**What is required:** Extract, unchanged, each line of the listing below from its first line through the line that contains "## Build your app", inclusive, and nothing else.
Extracted entries Block Start
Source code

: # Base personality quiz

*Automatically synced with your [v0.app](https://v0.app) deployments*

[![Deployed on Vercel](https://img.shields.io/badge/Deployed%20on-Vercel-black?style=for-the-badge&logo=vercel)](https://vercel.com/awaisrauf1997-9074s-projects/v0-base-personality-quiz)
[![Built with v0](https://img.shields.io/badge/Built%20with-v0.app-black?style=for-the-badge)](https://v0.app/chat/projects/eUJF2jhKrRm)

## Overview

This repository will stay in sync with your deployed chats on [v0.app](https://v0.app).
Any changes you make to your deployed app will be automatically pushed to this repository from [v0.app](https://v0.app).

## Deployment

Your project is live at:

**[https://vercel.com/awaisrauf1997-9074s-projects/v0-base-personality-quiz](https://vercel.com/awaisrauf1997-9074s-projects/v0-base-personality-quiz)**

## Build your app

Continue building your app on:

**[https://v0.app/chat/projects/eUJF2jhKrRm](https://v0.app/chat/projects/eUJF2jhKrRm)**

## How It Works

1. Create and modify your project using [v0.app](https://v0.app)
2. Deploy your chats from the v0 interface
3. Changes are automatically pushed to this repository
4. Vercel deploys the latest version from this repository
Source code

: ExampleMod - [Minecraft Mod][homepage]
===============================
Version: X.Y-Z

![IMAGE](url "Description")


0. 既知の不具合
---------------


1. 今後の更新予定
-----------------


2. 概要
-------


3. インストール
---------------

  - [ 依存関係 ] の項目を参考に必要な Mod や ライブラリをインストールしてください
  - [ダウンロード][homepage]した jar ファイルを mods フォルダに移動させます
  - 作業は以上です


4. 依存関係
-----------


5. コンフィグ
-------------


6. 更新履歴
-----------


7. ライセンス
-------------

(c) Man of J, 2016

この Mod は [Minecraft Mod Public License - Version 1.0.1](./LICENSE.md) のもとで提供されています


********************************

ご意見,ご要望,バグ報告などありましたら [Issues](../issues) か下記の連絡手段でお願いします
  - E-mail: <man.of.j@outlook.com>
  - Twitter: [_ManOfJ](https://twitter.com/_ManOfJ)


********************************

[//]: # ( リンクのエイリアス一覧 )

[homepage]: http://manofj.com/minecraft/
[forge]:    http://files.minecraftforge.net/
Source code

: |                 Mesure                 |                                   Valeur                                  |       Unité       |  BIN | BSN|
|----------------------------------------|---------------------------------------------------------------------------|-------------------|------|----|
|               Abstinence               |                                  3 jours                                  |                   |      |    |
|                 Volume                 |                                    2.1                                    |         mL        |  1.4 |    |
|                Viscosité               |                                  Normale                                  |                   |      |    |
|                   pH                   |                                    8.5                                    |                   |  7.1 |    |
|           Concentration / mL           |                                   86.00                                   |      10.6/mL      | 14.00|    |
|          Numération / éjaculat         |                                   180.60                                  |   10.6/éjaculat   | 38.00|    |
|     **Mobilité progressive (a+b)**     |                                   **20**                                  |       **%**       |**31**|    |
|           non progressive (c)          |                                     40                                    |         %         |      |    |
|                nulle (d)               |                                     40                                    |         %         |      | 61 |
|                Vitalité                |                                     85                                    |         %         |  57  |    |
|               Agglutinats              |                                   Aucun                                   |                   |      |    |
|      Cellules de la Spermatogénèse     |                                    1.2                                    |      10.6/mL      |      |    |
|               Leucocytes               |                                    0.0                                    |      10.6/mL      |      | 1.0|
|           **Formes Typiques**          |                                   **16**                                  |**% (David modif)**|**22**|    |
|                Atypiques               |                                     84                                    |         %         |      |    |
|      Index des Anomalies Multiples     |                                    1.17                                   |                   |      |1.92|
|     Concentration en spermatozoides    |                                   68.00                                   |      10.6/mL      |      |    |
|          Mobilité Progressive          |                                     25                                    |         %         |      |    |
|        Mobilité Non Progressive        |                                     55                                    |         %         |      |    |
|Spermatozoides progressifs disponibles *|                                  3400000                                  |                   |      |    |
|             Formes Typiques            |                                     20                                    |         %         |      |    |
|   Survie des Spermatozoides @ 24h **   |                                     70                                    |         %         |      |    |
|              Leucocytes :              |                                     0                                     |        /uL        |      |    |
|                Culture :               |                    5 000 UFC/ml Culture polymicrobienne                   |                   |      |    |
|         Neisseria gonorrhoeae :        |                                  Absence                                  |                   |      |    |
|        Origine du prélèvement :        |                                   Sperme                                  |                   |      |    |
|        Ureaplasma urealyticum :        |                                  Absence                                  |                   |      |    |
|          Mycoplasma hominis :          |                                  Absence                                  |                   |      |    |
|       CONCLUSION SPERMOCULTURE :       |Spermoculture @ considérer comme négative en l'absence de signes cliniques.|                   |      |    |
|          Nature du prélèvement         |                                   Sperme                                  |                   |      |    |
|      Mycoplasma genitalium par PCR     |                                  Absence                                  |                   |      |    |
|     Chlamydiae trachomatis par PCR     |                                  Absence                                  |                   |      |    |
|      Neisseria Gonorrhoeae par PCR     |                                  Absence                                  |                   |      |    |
Extracted entries Block End
**Exercise answer:**
Source code

: # Base personality quiz

*Automatically synced with your [v0.app](https://v0.app) deployments*

[![Deployed on Vercel](https://img.shields.io/badge/Deployed%20on-Vercel-black?style=for-the-badge&logo=vercel)](https://vercel.com/awaisrauf1997-9074s-projects/v0-base-personality-quiz)
[![Built with v0](https://img.shields.io/badge/Built%20with-v0.app-black?style=for-the-badge)](https://v0.app/chat/projects/eUJF2jhKrRm)

## Overview

This repository will stay in sync with your deployed chats on [v0.app](https://v0.app).
Any changes you make to your deployed app will be automatically pushed to this repository from [v0.app](https://v0.app).

## Deployment

Your project is live at:

**[https://vercel.com/awaisrauf1997-9074s-projects/v0-base-personality-quiz](https://vercel.com/awaisrauf1997-9074s-projects/v0-base-personality-quiz)**

## Build your app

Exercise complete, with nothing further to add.